Der Report basiert auf den Daten aus der neusten jährlichen Befragung, die das Insurtech Finanzchef24 und die R+V Allgemeine Versicherung AG zusammen mit dem Panelanbieter Consumerfieldwork unter 603 Unternehmen im Zeitraum Juli bis August 2024 durchgeführt haben. Und offenbart die aktuellen Herausforderungen und Zukunftschancen der Klein- und Kleinstunternehmer. „Trotz der ökonomischen Herausforderungen zeigt der Report, dass viele Unternehmer entschlossen sind, nicht in den Stillstand zu verfallen, sondern diese Zeit für Reflexion und Neuorientierung zu nutzen“, sagt Payam Rezvanian, Mitglied der Geschäftsleitung von Finanzchef24.
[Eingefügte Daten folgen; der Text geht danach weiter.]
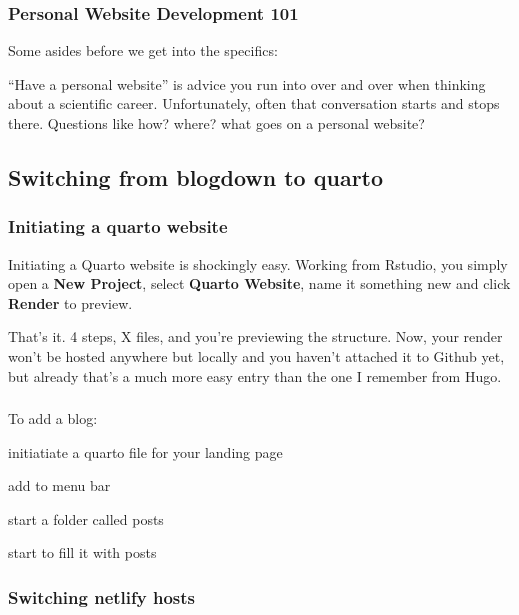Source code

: \documentclass[
  letterpaper,
  DIV=11,
  numbers=noendperiod,
  oneside]{scrartcl}
\begin{document}
\hypertarget{personal-website-development-101}{%
\subsubsection{Personal Website Development
101}\label{personal-website-development-101}}

Some asides before we get into the specifics:

``Have a personal website'' is advice you run into over and over when
thinking about a scientific career. Unfortunately, often that
conversation starts and stops there. Questions like how? where? what
goes on a personal website?

\hypertarget{switching-from-blogdown-to-quarto}{%
\subsection{Switching from blogdown to
quarto}\label{switching-from-blogdown-to-quarto}}

\hypertarget{initiating-a-quarto-website}{%
\subsubsection{Initiating a quarto
website}\label{initiating-a-quarto-website}}

Initiating a Quarto website is shockingly easy. Working from Rstudio,
you simply open a \textbf{New Project}, select \textbf{Quarto Website},
name it something new and click \textbf{Render} to preview.

That's it. 4 steps, X files, and you're previewing the structure. Now,
your render won't be hosted anywhere but locally and you haven't
attached it to Github yet, but already that's a much more easy entry
than the one I remember from Hugo.

\hypertarget{section}{%
\subsubsection{}\label{section}}

To add a blog:

initiatiate a quarto file for your landing page

add to menu bar

start a folder called posts

start to fill it with posts

\hypertarget{switching-netlify-hosts}{%
\subsubsection{Switching netlify hosts}\label{switching-netlify-hosts}}
\end{document}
Trotz Wirtschaftssorgen: Unternehmen bleiben aktiv

Fast die Hälfte der KMU (49 Prozent) fürchten, dass die Wirtschaft weiter schrumpfen könnte. Zudem beklagen 43 Prozent, dass sie zu viel Zeit damit verbringen müssen, Formulare auszufüllen und Vorschriften einzuhalten. Trotzdem sind viele Unternehmer bereit, aktiv zu werden. 56 Prozent möchten in ihr Geschäft investieren, sehen sich jedoch durch die aktuelle Ertragssituation dazu nicht in der Lage.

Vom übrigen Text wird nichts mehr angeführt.